Fishing lessons from Maine

Lobster boat off Portland, Maine.

Lobster boat off Portland, Maine.

Maine lobster traps ready to be taken on board in 1928.

Maine lobster traps ready to be taken on board in 1928.

From Robert Whitcomb’s “Digital Diary,’’ in GoLocal24.com

Lobster Coast: Rebels, Rusticators, and the Struggle for a Forgotten Frontier, by Colin Woodard, is a history of the storied Maine Coast in which the ups and downs of the fishing industry in the Pine Tree State have played a big part.

The book is a deeply researched, reported and colorful narrative. It may also be of particular interest to New Englanders now in light of the overdue restrictions just imposed on the herring fishery. There are many lessons to be gained from a study of the management and non-management of fish species in the spectacular protein factory known as the Gulf of Maine. Overfishing has led to the Maine Coast having only one major commercial species left – lobsters. Catches of such formerly lucrative species as cod, haddock and halibut are a fraction of what they were a few decades ago.

All too often fishermen blame “natural cycles’’ for fishing stocks that are collapsing because of extreme overfishing. Modern fishing techniques, including fish-finding electronic devices and bigger, better nets and boats, have had devastating impacts. Overfishing of such species as herring that are essential food for the survival of larger fish can be particularly damaging to fishing ecology.

So it was muted good news that federal regulators decided to slash catch limits by 55 percent and impose buffer zones where no commercial herring fishing would be allowed. However, many scientists think that the whole herring fishery off New England should be shut down for a while in order to save it.

“The population is stressed, and we really need to start building resiliency,” Erica Fuller, senior lawyer with the Conservation Law Foundation, told the council.

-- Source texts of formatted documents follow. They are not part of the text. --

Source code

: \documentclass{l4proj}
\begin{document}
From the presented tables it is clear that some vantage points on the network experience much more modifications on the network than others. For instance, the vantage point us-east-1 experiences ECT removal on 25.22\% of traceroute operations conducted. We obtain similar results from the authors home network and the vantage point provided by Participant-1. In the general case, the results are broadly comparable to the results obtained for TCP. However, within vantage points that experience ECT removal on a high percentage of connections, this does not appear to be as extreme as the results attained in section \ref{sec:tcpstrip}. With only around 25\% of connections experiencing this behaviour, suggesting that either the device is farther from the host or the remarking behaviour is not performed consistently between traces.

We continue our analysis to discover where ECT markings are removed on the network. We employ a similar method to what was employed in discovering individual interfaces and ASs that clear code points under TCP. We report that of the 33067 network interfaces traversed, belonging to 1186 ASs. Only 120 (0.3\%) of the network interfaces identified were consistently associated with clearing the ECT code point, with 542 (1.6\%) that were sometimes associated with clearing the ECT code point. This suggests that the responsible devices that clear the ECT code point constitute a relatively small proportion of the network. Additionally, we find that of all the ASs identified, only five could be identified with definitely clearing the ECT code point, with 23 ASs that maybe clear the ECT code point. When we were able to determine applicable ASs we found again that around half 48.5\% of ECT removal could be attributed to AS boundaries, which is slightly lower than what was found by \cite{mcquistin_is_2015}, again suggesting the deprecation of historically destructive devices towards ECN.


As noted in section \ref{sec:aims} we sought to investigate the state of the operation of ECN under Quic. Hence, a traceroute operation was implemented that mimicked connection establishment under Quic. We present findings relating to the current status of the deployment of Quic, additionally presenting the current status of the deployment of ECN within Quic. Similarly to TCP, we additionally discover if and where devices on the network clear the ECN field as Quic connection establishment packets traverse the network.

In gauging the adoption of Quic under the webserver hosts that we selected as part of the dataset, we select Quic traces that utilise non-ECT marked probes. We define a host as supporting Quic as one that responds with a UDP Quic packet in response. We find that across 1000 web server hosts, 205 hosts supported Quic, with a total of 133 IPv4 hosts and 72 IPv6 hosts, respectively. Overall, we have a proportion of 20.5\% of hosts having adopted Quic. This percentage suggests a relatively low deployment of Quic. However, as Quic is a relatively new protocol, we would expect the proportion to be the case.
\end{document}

Rarely does any economic interest group eschew short-term profit for long-term gain. People will almost always take the money and run. (An apparent exception is Maine’s lobstermen’s remarkably cooperative and voluntary efforts in recent years to save that fishery.) Strong measures can do wonders in saving species, as in the case of striped bass, whose revival owes much to the late Rhode Island Sen. John H. Chafee’s push for research and regulation to save the sportfish from extinction off the East Coast.